[YOUR OBJECTIVE]
Your answer should consist of every line from the records that holds the string "commutative".

Saved entries
-.-.-

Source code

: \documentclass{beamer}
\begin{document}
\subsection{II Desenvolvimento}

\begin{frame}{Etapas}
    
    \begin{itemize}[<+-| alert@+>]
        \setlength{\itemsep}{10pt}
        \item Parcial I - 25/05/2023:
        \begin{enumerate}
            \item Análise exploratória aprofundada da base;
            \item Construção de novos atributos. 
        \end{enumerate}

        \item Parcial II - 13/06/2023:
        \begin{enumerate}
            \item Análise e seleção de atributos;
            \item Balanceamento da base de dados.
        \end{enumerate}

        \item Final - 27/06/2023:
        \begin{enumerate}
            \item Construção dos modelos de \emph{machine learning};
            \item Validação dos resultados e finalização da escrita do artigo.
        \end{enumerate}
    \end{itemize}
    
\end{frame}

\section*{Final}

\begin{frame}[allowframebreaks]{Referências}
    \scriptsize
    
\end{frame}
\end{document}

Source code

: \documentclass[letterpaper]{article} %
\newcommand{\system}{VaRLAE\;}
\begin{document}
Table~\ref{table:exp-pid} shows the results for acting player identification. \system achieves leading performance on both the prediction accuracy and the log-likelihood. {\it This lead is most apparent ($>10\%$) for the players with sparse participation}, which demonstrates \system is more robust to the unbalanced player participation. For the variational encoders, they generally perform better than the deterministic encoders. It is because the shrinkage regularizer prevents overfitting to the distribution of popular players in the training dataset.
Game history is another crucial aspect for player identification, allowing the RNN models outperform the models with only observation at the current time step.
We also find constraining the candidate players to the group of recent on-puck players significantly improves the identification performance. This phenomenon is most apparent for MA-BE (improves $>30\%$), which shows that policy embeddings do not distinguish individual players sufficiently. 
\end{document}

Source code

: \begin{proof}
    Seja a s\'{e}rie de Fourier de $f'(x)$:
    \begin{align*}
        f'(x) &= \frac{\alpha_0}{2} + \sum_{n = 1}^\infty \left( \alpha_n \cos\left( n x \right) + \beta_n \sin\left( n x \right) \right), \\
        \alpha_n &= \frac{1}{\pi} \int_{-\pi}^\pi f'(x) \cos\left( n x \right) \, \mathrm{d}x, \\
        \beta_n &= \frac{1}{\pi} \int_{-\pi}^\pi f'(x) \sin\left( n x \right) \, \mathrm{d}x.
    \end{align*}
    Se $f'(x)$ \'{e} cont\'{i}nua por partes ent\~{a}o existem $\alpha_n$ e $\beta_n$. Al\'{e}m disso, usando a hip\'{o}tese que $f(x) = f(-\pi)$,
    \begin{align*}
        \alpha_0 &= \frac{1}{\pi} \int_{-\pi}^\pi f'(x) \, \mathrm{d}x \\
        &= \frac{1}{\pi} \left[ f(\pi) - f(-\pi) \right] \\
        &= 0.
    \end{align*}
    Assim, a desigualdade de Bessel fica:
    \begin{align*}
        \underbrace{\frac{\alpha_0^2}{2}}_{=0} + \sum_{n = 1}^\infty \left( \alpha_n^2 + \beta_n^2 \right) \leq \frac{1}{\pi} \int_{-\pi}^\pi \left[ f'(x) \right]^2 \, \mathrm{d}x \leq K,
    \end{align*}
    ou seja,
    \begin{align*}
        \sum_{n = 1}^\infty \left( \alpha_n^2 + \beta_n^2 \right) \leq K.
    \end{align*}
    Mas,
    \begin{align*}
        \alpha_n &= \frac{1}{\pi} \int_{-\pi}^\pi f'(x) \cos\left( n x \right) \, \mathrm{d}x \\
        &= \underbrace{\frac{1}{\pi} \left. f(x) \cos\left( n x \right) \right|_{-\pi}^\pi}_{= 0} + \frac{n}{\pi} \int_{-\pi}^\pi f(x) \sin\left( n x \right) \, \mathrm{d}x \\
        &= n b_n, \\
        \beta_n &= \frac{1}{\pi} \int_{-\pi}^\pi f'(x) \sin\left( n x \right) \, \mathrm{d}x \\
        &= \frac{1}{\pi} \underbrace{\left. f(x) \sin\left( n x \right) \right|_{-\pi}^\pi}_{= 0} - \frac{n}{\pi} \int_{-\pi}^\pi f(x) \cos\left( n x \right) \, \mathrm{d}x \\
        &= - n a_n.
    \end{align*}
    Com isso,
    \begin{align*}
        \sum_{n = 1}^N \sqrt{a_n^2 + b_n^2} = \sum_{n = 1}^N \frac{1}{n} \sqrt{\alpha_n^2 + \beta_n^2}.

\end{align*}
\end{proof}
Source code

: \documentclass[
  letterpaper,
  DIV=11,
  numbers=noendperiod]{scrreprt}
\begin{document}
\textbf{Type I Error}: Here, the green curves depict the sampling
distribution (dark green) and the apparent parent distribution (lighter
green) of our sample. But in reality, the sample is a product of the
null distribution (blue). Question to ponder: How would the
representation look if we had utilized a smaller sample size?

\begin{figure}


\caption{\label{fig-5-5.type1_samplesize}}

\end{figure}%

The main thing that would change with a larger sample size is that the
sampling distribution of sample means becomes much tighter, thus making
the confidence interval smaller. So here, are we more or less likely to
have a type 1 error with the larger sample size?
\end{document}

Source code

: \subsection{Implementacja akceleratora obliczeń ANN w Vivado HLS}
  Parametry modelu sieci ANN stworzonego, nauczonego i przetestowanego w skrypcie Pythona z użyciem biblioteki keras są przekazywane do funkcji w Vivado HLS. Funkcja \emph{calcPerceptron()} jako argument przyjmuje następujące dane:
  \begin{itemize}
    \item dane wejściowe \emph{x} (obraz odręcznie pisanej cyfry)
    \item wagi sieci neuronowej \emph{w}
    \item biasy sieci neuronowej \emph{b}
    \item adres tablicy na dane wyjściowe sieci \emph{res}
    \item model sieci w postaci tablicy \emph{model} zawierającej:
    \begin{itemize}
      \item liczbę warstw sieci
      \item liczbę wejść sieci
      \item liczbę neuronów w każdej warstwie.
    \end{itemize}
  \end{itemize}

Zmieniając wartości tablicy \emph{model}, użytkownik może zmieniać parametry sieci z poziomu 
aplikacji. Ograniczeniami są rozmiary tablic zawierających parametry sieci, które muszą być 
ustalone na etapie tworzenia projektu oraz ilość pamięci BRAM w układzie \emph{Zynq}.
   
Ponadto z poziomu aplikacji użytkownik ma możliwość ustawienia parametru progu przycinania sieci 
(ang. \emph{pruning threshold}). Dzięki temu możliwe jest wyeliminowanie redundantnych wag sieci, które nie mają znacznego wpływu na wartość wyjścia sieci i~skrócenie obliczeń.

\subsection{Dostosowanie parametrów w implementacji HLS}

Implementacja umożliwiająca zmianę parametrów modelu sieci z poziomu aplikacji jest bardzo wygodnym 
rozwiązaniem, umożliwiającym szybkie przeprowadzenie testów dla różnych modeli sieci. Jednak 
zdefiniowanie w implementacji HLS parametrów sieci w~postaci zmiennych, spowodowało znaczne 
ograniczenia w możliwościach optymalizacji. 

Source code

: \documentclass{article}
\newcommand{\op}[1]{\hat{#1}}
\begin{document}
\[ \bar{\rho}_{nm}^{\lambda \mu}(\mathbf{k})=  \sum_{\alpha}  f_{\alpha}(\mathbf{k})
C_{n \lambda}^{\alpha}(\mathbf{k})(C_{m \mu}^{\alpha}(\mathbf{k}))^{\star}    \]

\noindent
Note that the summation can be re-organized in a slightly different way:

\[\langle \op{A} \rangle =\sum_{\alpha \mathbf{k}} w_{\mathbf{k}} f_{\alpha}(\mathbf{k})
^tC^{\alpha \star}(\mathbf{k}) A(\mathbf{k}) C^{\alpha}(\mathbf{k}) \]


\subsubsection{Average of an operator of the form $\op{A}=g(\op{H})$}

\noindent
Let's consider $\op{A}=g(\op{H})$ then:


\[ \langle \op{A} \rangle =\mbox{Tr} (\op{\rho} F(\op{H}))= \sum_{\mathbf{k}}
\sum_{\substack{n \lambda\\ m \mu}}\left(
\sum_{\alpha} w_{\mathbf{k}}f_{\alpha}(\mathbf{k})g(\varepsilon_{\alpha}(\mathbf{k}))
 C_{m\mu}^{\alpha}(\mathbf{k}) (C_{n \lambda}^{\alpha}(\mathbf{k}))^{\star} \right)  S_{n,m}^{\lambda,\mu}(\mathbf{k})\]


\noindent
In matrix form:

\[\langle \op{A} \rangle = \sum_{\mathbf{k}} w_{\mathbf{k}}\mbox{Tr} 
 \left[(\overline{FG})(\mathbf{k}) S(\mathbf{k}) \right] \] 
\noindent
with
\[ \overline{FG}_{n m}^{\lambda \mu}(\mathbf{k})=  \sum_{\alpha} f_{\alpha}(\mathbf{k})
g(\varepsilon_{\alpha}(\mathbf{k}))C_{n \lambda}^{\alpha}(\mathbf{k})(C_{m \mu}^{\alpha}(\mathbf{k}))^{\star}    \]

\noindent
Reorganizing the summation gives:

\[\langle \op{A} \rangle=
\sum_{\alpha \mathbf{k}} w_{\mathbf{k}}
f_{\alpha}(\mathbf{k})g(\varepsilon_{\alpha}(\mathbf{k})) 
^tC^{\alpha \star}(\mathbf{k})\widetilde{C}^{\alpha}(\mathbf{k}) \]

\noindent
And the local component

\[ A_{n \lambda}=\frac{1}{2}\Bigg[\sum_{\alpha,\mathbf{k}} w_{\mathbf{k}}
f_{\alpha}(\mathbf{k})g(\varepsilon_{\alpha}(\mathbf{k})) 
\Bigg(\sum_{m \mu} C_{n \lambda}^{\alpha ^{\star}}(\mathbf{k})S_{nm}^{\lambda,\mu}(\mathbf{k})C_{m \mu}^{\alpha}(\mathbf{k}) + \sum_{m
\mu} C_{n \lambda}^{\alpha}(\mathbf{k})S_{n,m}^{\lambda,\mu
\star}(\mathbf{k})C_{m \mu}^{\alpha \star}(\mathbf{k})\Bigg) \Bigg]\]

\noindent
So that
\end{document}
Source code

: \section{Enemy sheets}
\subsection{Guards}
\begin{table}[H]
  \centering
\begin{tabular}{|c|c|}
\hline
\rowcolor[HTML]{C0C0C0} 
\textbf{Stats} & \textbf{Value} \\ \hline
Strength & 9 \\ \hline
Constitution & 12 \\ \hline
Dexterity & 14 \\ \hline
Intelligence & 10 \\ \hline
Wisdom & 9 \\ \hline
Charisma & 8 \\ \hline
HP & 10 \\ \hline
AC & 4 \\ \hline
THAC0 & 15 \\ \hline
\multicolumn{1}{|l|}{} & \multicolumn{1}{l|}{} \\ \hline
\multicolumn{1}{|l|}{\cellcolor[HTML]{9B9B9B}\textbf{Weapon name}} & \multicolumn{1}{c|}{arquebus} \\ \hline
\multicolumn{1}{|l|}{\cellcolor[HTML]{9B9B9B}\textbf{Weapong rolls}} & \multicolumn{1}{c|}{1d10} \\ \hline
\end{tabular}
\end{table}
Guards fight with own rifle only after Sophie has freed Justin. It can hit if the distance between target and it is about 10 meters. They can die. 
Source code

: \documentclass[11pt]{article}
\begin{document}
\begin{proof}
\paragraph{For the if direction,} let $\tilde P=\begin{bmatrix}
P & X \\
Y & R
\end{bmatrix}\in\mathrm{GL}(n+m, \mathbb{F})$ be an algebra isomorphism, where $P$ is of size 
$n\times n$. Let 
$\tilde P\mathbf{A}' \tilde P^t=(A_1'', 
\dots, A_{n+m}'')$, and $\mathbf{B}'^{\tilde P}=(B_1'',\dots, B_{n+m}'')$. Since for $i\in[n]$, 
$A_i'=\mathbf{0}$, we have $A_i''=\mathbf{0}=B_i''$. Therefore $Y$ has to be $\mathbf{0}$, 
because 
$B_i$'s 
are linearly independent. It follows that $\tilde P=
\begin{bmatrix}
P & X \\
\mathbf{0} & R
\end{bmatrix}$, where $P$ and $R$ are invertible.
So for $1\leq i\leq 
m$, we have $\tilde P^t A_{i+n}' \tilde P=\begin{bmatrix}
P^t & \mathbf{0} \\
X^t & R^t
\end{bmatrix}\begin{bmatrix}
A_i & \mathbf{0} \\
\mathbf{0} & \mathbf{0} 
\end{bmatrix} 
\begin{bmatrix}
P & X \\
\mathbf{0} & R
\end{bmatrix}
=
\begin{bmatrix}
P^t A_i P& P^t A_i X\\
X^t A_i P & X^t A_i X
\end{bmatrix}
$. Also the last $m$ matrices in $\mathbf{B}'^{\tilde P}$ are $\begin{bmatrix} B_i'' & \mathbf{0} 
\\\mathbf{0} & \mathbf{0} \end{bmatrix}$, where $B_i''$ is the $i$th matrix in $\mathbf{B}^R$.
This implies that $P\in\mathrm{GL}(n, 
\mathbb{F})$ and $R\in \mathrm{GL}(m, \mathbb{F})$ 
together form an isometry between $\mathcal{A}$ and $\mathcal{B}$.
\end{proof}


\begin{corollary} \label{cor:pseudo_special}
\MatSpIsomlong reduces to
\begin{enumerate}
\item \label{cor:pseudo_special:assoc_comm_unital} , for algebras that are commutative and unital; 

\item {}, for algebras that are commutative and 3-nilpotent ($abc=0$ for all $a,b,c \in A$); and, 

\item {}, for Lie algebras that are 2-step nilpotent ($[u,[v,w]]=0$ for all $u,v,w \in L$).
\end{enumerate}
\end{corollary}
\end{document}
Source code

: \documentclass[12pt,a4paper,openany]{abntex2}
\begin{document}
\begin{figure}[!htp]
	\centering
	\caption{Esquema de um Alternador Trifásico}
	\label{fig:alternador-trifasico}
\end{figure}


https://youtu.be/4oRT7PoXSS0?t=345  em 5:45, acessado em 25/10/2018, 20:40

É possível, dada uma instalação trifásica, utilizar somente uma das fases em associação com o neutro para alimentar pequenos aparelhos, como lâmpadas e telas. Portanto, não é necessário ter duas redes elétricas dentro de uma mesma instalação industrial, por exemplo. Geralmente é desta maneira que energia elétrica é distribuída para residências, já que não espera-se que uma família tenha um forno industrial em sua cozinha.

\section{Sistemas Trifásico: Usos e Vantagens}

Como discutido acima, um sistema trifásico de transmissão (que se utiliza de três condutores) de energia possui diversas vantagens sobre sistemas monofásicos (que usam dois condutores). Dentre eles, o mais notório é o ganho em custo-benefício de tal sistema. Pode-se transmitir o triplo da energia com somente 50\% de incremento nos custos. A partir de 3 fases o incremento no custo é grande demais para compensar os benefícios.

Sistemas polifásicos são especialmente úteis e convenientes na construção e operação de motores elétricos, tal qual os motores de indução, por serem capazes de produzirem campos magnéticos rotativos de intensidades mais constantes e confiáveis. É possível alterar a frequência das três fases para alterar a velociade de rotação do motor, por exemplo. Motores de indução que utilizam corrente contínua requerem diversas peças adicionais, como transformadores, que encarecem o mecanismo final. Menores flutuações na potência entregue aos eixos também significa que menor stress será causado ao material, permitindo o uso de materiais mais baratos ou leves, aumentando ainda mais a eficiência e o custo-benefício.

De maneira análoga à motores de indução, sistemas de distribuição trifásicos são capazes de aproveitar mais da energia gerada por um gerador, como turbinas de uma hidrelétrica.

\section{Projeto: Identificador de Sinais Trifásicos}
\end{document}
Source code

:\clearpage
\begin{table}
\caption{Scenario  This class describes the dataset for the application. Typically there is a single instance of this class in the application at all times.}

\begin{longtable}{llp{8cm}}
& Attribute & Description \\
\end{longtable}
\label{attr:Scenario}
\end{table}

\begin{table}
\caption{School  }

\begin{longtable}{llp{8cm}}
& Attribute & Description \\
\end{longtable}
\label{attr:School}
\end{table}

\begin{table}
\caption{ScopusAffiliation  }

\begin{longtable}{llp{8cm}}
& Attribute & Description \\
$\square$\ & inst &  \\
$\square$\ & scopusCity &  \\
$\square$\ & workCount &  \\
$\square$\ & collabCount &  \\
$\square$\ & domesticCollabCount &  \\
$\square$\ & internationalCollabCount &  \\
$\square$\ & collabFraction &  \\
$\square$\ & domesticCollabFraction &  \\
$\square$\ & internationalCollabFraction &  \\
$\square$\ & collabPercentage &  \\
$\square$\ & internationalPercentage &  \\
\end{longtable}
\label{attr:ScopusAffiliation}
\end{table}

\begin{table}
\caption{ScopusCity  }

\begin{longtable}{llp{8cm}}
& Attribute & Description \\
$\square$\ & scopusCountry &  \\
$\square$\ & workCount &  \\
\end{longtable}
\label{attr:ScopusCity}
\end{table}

-.-.-

[EXERCISE ANSWER]
\item \label{cor:pseudo_special:assoc_comm_unital} , for algebras that are commutative and unital; 
\item {}, for algebras that are commutative and 3-nilpotent ($abc=0$ for all $a,b,c \in A$); and, 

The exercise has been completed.